*Records provided*.
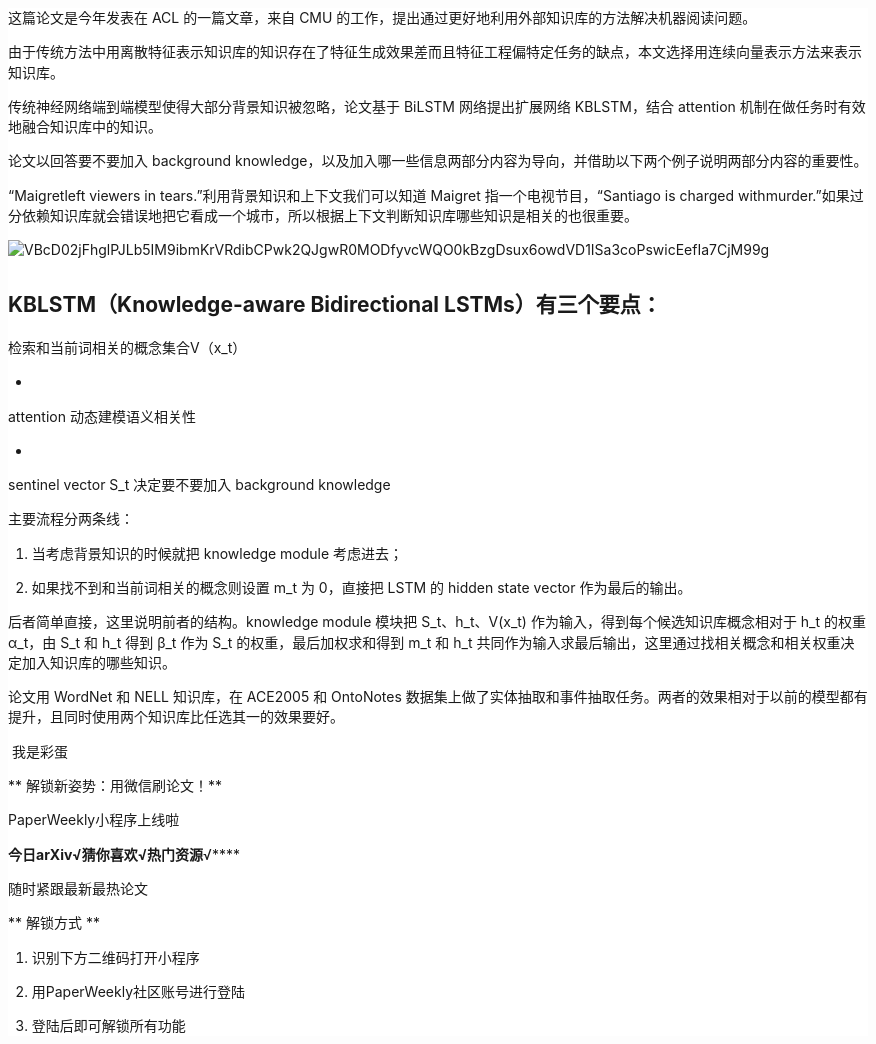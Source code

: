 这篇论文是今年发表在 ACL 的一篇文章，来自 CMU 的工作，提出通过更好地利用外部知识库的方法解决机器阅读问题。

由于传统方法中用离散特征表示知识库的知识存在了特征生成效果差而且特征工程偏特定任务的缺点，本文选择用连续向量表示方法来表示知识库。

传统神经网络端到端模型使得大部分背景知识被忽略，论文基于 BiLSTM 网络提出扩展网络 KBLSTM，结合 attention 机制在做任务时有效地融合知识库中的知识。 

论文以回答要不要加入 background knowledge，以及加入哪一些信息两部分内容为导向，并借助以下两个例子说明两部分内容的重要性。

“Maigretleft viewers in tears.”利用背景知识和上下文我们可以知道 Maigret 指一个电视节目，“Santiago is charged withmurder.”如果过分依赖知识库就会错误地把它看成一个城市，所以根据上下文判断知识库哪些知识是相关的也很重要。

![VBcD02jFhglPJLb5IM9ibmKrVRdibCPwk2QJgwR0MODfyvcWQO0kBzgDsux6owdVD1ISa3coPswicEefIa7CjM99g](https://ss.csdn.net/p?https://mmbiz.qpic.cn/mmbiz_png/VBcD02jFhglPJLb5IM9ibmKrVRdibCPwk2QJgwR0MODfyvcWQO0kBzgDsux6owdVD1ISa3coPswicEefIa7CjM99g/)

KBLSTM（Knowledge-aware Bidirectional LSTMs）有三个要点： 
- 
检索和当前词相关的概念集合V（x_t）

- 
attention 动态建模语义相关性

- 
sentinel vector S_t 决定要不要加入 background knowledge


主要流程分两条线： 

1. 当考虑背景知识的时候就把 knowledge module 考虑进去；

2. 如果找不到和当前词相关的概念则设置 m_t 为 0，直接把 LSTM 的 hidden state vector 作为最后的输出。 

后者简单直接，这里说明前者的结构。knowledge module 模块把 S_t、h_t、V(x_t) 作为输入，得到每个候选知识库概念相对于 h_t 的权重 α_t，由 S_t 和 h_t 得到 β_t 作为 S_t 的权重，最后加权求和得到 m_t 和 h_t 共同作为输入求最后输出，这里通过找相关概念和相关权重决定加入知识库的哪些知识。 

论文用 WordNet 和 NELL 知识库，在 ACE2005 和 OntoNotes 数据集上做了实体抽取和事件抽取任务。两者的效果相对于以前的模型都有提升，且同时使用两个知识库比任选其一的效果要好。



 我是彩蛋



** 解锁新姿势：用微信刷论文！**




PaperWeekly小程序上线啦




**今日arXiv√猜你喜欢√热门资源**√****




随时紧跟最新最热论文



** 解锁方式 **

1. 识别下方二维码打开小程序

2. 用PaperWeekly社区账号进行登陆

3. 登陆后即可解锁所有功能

*Task goal*.
Go through the material line by line. Show each line that contains the string "background".

*Response to the task*.
论文以回答要不要加入 background knowledge，以及加入哪一些信息两部分内容为导向，并借助以下两个例子说明两部分内容的重要性。
sentinel vector S_t 决定要不要加入 background knowledge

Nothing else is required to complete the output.